As cable and telco suppliers (and lurking satellite broadband suppliers, such as the recently launched Wild Blue) step up their competitive offers, consumers will continue to face price, as well as service choices. For example, BellSouth lists its “FastAccess” DSL services at three levels: “Lite” (256 kbps downstream for $24.95 per month), “Ultra” (1.5 Mbps for $32.95) and “Xtreme” (3.0 Mbps for $44.95). Each version has correspondingly faster upstream speeds plus a $10-per-month supplement for customers who buy “naked DSL” (that is, without BellSouth voice service).
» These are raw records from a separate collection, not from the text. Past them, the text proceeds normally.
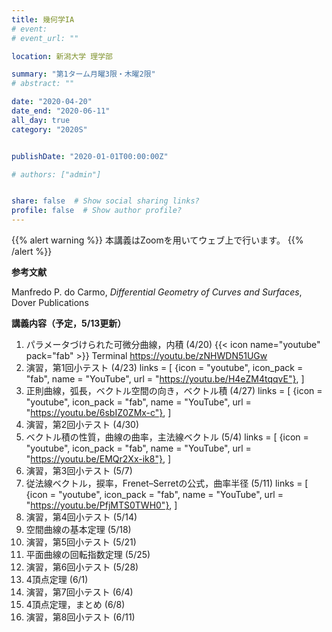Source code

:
 ```yaml
---
title: 幾何学IA
# event: 
# event_url: ""

location: 新潟大学 理学部

summary: "第1ターム月曜3限・木曜2限"
# abstract: ""

date: "2020-04-20"
date_end: "2020-06-11"
all_day: true
category: "2020S"


publishDate: "2020-01-01T00:00:00Z"

# authors: ["admin"]


share: false  # Show social sharing links?
profile: false  # Show author profile?
---
```

{{% alert warning %}}
本講義はZoomを用いてウェブ上で行います。
{{% /alert %}}

**参考文献**

Manfredo P. do Carmo, *Differential Geometry of Curves and Surfaces*, Dover Publications

**講義内容（予定，5/13更新）**

1. パラメータづけられた可微分曲線，内積 (4/20)
{{< icon name="youtube" pack="fab" >}} Terminal
https://youtu.be/zNHWDN51UGw
2. 演習，第1回小テスト (4/23)
links = [
  {icon = "youtube", icon_pack = "fab", name = "YouTube", url = "https://youtu.be/H4eZM4tqqvE"},
  ]
3. 正則曲線，弧長，ベクトル空間の向き，ベクトル積 (4/27)
links = [
  {icon = "youtube", icon_pack = "fab", name = "YouTube", url = "https://youtu.be/6sbIZ0ZMx-c"},
  ]
4. 演習，第2回小テスト (4/30)
5. ベクトル積の性質，曲線の曲率，主法線ベクトル (5/4)
links = [
  {icon = "youtube", icon_pack = "fab", name = "YouTube", url = "https://youtu.be/EMQr2Xx-ik8"},
  ]
6. 演習，第3回小テスト (5/7)
7. 従法線ベクトル，捩率，Frenet–Serretの公式，曲率半径 (5/11)
links = [
  {icon = "youtube", icon_pack = "fab", name = "YouTube", url = "https://youtu.be/PfjMTS0TWH0"},
  ]
8. 演習，第4回小テスト (5/14)
9. 空間曲線の基本定理 (5/18)
10. 演習，第5回小テスト (5/21)
11. 平面曲線の回転指数定理 (5/25)
12. 演習，第6回小テスト (5/28)
13. 4頂点定理 (6/1)
14. 演習，第7回小テスト (6/4)
15. 4頂点定理，まとめ (6/8)
16. 演習，第8回小テスト (6/11)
MSOs are also tiering broadband offers. For example, Cox Communications Inc. delivers a “Value” package (256 kbps for $24.95 monthly), “Preferred” tier (4 Mbps for $39.95) and “Premier” (5 Mbps for $54.95). Cox, which overlaps many BellSouth territories, has much faster speeds, including upstream levels for its higher-priced levels.

Not every price incentive has caught on. Comcast insists that its recent, short-lived $14.95 promotion in the San Francisco Bay area was not triggered by a similar price plunge from SBC Yahoo! DSL, which has been very aggressive in that net-savvy region. Observers acknowledge that creating the campaign and the marketing collateral material could not be launched fast enough to reply to SBC’s campaign.

But Comcast has other lures in its arsenal. It offered a free digital camera when it introduced videomail and its PhotoShow Deluxe photo sharing services. Comcast also featured an MP3 player to draw attention to its “premium radio” service, the “RhapsodyPlus” package from RealNetworks.

As the promotions and incentives continue to multiply, it’s clear that broadband offers based on pricing and packaging are just getting into gear.